Leerlauf & Langeweile

nichtsNichts zu tun zu haben, ist die Höllenvorstellung vieler Azubis. Die Zeit will einfach nicht vergehen, während man beschäftigt tut und sich überflüssig fühlt.

Die Situation ist auch für Ausbildungsbeauftragte äußerst unangenehm. So Mancher fühlt sich unter Druck, wenn es nicht gelingt, den Azubi durchgehend mit spannenden Tätigkeiten zu versorgen. Das jedoch ist kaum möglich.

Azubis sind mit ihren Aufgaben meist viel schneller fertig als gedacht. Das ist so, weil sie sich hundertprozentig auf die jeweilige Aufgabe konzentrieren können.

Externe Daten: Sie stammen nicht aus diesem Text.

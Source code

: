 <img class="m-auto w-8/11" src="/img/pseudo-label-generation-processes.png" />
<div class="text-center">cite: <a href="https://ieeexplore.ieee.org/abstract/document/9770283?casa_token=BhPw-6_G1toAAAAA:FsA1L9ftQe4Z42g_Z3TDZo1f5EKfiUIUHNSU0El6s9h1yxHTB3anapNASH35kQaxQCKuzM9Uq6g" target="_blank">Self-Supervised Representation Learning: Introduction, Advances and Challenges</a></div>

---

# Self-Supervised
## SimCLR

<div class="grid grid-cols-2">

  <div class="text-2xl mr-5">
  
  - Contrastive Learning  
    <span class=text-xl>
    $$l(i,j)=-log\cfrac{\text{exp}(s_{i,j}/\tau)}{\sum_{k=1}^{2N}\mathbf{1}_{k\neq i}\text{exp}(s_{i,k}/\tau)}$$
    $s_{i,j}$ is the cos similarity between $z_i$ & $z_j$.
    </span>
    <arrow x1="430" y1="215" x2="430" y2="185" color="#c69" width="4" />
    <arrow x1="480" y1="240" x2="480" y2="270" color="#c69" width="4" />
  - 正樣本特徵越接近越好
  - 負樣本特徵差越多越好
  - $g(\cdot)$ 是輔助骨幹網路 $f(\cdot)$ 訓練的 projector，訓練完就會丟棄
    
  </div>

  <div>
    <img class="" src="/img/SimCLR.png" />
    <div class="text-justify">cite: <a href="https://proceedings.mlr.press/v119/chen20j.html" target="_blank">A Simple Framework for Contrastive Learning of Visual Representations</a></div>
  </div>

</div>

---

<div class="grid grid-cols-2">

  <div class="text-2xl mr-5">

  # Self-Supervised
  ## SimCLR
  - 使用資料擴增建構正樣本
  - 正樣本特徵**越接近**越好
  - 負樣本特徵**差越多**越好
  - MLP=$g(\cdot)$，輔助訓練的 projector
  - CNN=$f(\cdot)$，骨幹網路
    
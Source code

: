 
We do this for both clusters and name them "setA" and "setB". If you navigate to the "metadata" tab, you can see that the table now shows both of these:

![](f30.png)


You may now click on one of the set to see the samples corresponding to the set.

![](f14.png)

Einem Azubi geht es ständig wie einem gestandenen Mitarbeiter zwischen Weihnachten und Neujahr. Viele kommen da ins Unternehmen, um endlich mal „alles wegzuarbeiten“. Niemand stört, es trudeln keine wichtigen e-mails ein, kein Telefon klingt, keine adhoc-Beauftragungen von Ihrer Führungskraft drängen. Und so geht es einem Azubi also jeden Tag. Klar, ist der schnell. Manchmal eben auch zu schnell, um ihn permanent zu beschäftigen.

Was also tun?

Zunächst einmal ist es schon hilfreich, die Situation wahrzunehmen und nicht herunterzuspielen. Es gibt Langeweile und Leerzeiten in der Berufsausbildung. Besonders im kaufmännischen Bereich. Manchmal ist nicht genügend Arbeit da, die ein Azubi erledigen könnte. Manchmal sind alle im Team derart unter Volldampf, dass niemand Zeit findet, dem Azubi etwas zu erklären.

Ich habe noch kein Unternehmen kennengelernt, wo Azubis nicht von Leerzeiten berichtet hätten. Sie gehören also offenbar zur Ausbildung dazu. Das ist nicht toll, aber so ist es nun einmal.

Irgendetwas muss der Azubi in diesen Leerphasen machen (dürfen). 

Sprechen Sie es im Einführungsgespräch an. Sagen Sie dem Azubi, wie er sich verhalten soll, wenn er nichts zu tun hat.

  • Darf er zum Beispiel für die Schule lernen?
  • Sein Berichtsheft schreiben?
  • Nachhause gehen?
  • Im Internet surfen?
  • Haben Sie Literatur, die er sich schnappen kann?
  • Oder was fällt Ihnen sonst noch ein?

Halten Sie Übungsaufgaben parat. Inspirationen finden Sie hier. Extratipp: Sie müssen diese Übungsaufgaben nicht selbst erstellen. Lassen Sie es einfach den nächsten Azubi erledigen, der sich bei Ihnen langweilt.

Übergeben Sie zu Beginn ein Projekt, auf das der Azubi sich in Leerphasen zurückziehen kann.

Sagen Sie nicht zu oft: „Frag doch mal die anderen im Team.“ Das mag ein, zwei Mal während des Einsatzes ok sein. Spätestens beim dritten Mal wird es unangenehm für den Azubi, sich wie Sauerbier anzubieten. Und unangenehm für die Kollegen, den verzweifelten Azubi abzuweisen.

Wenn alles nichts hilft, müssen Sie darüber nachdenken, ob ein Einsatz bei Ihnen überhaupt Sinn macht. Wenn er keinen Sinn macht, dann denken Sie über eine Alternative nach. Vielleicht können Sie ein Planspiel konzipieren, das Ihre Arbeitsinhalte vermittelt? Oder einen Workshop für die gesamte Azubigruppe anbieten?

Denken Sie immer daran: Die Ausbildung ist viel zu kurz und kostbar, als dass sie mit Langeweile vertrödelt werden sollten.